I get some flak about my politics and the practice of living and working from my home. Fair enough. These comments come from ardent conservatives who believed, I guess, in the concept of a home office, but seemed to be disturbed with an emphasis in my blog linking the act of working from home with the green movement.
My overall argument over the years, working from The Worldwide Home Office, has been both capitalistic and green. In short, it has been about both green as in money and green as in the environment.
Here is the truth of the matter. Americans are simply wasteful in ways that do not benefit either themselves or the community as a whole. The argument I encounter often is that we have a right to be as wasteful as we want. Where that might be true, I also have a right to be as critical about it as I want. The readers of this blog are free to buy Hummers and waste natural resources, commute hours to work, and duplicate space or build a footprint on this planet as big as his or her ego will allow. I am free to explain that there is, in my humble opinion, a better way that serves each of us better, both individually and the community as a whole. Readers are entitled to their opinions, and I am entitled to mine. Being allowed to express a difference of opinion is really the true meaning of freedom in my book.
But ultimately, the problem arises when some people see my advocacy as impinging on their free speech. These people believe it better that I not speak as it conflicts with their opinion of the World. I think I have a right to express myself and they are free to read it or not, believe it or not, or adhere to it or not.
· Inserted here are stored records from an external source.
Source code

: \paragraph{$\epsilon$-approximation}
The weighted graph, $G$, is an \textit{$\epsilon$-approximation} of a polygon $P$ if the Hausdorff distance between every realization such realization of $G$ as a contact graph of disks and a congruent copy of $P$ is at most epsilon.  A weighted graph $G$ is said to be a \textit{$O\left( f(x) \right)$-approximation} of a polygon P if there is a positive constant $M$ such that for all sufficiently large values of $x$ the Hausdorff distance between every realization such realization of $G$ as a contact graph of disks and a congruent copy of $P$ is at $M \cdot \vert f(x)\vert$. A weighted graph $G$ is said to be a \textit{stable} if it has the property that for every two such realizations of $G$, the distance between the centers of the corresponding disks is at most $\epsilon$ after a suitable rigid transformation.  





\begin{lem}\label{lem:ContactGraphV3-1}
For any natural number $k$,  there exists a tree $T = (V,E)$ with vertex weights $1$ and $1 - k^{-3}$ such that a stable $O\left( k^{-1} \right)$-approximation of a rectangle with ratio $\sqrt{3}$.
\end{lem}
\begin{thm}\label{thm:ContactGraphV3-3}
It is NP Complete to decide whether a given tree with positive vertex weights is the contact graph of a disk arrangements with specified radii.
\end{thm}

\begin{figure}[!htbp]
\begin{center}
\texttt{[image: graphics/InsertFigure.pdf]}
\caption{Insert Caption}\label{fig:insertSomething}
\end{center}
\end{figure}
Now, whether or not my motive for practicing law from home conflicts with someone's view of what is politically correct, my point is pretty simple. Our bedrooms are empty two-thirds of the time. Our living rooms are empty seven-eights of the time. Our office buildings are empty one-half of the time. All of this space is both the largest waste of our personal money and resources, and it is the largest single consumer of energy. Space consumes more energy and results in more pollution than cars, or anything else. Getting to and from our spaces is probably responsbile for a good bit of the oil and gas we use. The more we reduce our footprint, the more money we get to keep to spend as we personally see fit. As an added bonus, with a smaller footprint we are less dependent on foreign sources of energy. There is less polution. We have better air quality. We are less stressed. We have more time. To me, all of this amounts to more freedom.
It is true that I have often viewed this policy of mcmansions in the suburbs, macdaddy offices in the city, and a gas guzzler to get between the two as destructive both economically and environmentally. I believe that reducing our footprint we can benefit us both economically and environmentally, personally and for the greater good.
I think it is okay to be as conservative as you want and still work out of your home. Do it for the personal savings and the extra time it affords you and your family. You do not want to do it for the environment? You want to use the savings to buy a bigger house and a bigger vehicle? That is up to you.